GTM Reserve officially re-opens tomorrow (June 6, 2020), and visitors will once again pay a small fee to access the park. The web site says that the bathrooms at the park’s entrance will remain closed for renovations, but visitors can use the Port-o-let in the interim. Maybe. Last week it was gross. This week, I stepped inside and quickly retreated. You get the idea. There are additional restrooms at the trailhead, but today these were locked as well.
This morning was cool and overcast, with a gentle breeze. Perfect weather for birding. After walking the perimeter of the paved parking lot and spotting two new-to-me birds, I trekked the dirt road leading to the trailheads.
Halfway there, sprinkles of rain moistened my skin. Ahead, a black cloud trailed columns of rain. I stopped and debated. Turn back? Keep going? But the cool air was too inviting; the rain refreshing. Instead, I pulled a disposable raincoat from my backpack. I pulled it over my head and probed for the arm holes, and then rolled the edges over belly and backpack.
Fresh hoofprints snaked through the mud. The young boar I saw last week? It foraged among the grasses as I parked my car. We exchanged furtive glances as I donned backpack and belly bag.
I slipped my camera from its case.
The pig stopped abruptly. Twitched an ear. Took a step toward the brush and gave a stand-in-place hop.
Standing near the car door, I snapped a few pictures.
Seeing I meant no harm, the boar swished its tail and resumed its search for breakfast.

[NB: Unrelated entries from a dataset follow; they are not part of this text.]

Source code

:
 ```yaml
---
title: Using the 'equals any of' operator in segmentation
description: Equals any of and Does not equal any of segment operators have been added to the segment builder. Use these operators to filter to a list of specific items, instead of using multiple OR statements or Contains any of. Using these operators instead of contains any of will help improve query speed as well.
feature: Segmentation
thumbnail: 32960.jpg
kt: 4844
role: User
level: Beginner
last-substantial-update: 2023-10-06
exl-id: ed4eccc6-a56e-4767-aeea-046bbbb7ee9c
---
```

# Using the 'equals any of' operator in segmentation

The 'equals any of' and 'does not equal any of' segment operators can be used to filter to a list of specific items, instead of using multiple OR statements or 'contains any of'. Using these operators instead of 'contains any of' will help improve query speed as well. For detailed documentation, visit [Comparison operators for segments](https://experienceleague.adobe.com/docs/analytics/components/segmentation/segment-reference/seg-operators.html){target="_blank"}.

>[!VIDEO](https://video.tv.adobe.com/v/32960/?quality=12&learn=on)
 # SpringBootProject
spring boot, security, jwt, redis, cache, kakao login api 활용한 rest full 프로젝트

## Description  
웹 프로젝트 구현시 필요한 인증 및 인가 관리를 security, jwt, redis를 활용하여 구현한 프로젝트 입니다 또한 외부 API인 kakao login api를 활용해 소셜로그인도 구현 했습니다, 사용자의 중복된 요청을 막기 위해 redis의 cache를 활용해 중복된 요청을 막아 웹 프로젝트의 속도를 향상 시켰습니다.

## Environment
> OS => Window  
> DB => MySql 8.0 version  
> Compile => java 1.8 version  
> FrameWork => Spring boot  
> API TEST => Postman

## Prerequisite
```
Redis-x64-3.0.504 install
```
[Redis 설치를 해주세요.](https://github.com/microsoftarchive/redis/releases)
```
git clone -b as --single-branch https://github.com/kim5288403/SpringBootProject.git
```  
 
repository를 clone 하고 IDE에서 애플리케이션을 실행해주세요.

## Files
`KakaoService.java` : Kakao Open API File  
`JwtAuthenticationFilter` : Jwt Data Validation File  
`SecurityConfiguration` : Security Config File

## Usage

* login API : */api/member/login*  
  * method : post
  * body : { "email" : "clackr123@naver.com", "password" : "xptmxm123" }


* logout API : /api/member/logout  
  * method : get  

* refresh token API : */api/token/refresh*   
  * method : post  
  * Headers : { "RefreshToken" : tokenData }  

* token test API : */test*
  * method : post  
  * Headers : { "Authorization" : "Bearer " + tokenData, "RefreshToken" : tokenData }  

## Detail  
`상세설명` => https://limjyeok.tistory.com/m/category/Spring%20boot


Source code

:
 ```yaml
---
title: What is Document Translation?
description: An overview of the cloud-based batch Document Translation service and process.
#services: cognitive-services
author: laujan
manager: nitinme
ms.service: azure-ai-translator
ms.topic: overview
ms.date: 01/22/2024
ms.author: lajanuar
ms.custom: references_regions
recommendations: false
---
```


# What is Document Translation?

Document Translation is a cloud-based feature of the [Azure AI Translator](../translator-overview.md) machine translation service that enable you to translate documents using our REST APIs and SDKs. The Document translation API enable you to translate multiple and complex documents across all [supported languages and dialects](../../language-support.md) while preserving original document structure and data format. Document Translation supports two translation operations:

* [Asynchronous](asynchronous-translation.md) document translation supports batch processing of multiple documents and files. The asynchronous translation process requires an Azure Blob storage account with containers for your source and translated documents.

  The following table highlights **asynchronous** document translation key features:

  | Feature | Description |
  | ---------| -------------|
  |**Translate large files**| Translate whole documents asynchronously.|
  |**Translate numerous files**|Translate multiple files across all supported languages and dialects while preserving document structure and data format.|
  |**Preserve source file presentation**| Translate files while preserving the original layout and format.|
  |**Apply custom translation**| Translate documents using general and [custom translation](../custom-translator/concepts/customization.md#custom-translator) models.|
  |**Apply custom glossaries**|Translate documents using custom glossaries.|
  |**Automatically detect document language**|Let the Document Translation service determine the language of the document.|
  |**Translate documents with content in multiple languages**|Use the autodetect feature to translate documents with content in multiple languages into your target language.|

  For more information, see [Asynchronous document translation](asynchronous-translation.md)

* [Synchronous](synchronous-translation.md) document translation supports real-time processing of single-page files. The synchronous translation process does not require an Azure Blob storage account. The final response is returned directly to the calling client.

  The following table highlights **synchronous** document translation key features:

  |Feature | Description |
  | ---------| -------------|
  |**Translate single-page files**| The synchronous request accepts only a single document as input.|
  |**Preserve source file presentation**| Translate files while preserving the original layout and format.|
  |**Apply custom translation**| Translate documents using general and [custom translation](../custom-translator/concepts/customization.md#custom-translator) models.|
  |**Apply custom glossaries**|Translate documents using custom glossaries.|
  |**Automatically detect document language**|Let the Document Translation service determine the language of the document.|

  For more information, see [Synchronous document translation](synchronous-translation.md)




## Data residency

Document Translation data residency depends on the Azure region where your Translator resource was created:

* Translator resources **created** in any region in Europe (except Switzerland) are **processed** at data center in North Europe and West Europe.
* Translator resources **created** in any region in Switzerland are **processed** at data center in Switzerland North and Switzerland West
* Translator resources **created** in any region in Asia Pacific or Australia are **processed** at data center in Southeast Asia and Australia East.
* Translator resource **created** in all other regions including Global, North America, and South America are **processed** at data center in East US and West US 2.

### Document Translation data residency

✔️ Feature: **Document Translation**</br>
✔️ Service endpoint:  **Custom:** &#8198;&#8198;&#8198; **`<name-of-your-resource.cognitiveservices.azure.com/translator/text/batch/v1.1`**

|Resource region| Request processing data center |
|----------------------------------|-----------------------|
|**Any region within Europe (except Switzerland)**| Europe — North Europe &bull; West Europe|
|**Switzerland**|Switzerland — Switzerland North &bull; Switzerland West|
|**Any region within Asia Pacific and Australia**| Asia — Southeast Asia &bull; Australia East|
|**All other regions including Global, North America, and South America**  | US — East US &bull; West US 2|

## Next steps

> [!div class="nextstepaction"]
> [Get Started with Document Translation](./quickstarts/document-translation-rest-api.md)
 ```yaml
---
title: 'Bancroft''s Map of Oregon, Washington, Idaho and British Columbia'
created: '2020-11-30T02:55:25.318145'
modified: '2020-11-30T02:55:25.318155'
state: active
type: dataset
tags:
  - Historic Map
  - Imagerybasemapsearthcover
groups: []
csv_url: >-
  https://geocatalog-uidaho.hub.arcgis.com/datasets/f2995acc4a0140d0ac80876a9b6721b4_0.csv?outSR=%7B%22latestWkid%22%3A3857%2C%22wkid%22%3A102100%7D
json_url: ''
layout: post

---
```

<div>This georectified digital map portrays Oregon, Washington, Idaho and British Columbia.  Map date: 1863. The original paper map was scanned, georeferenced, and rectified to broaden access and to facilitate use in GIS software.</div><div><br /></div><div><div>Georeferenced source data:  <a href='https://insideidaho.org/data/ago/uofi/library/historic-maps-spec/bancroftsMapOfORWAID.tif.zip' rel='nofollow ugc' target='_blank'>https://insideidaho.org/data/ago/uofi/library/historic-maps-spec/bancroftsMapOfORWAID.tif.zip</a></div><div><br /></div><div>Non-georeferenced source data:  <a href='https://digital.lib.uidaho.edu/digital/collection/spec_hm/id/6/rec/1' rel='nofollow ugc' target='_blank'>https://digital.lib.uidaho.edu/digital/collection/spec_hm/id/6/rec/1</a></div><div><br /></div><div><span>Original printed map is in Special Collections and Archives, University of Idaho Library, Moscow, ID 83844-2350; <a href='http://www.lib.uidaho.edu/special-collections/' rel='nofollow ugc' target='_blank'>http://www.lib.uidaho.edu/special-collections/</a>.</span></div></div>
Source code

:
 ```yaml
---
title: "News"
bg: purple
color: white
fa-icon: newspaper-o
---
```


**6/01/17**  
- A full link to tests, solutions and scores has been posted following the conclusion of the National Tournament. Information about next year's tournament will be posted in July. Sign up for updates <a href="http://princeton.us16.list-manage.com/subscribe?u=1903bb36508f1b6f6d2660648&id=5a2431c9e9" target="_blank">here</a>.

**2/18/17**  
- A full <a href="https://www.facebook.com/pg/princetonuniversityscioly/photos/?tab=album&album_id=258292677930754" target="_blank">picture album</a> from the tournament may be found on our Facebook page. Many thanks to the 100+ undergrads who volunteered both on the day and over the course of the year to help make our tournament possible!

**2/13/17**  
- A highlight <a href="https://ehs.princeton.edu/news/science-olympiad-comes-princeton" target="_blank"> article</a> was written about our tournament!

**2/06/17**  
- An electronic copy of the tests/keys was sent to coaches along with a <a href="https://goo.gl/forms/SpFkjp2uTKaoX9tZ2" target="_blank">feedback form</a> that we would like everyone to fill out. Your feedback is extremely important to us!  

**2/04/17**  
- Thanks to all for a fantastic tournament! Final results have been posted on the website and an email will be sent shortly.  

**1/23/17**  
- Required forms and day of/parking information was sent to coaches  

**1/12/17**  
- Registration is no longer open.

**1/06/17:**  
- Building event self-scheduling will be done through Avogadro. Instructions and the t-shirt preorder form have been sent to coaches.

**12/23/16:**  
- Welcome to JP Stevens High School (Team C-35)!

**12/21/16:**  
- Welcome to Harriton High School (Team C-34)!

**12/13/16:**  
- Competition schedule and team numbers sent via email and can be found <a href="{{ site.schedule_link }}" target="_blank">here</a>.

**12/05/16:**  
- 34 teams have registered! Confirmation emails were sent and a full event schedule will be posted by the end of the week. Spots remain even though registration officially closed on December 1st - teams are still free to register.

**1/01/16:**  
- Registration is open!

As I started down the trail, the trees formed towering silhouettes. It was impossible to spot birds in the darkness; and my binoculars were beneath my plastic sheeting. Frogs serenaded me as I watched for snakes. Last week I nearly tromped a beautiful Bluestripe Garter.
Gradually, the rain dissipated and my plastic wrapper grew warm and sticky. But now it protected me from a different hazard – relentless flies and mosquitos.
I spotted a mosquito on my wrist. I slapped and it smeared red.
I sprayed myself with citronella, then removed the plastic and donned a baseball cap, which I draped with netting. I could see the mosquitos testing the barrier and something gold landed just beneath the hat brim. A fly or a yellow-jacket? I flicked the mesh with my fingers and it disappeared.
Slowly the clouds passed and the world brightened. Birds chirped and flitted. I could press the binoculars to my eyes and see through the netting, but the moment I loitered the insects swarmed.
Instead, I walked at a steady pace and birded by ear. There were Northern Parulas, Pileated Woodpeckers, Carolina Chickadees, and White-eyed Vireos. Previously, I had spotted a Yellow-throated Warbler singing. I now identified those as well.
Walking without pause, the trail seemed shorter than usual. Before I knew it, I was back at my car.
As I returned my backpack to the trunk, a fisherman suited-up in waders. “Get rained on?” He asked.
“Yeah,” I smiled. “It was wet. And buggy. Citronella worked last year, but this year it doesn’t phase ‘em.”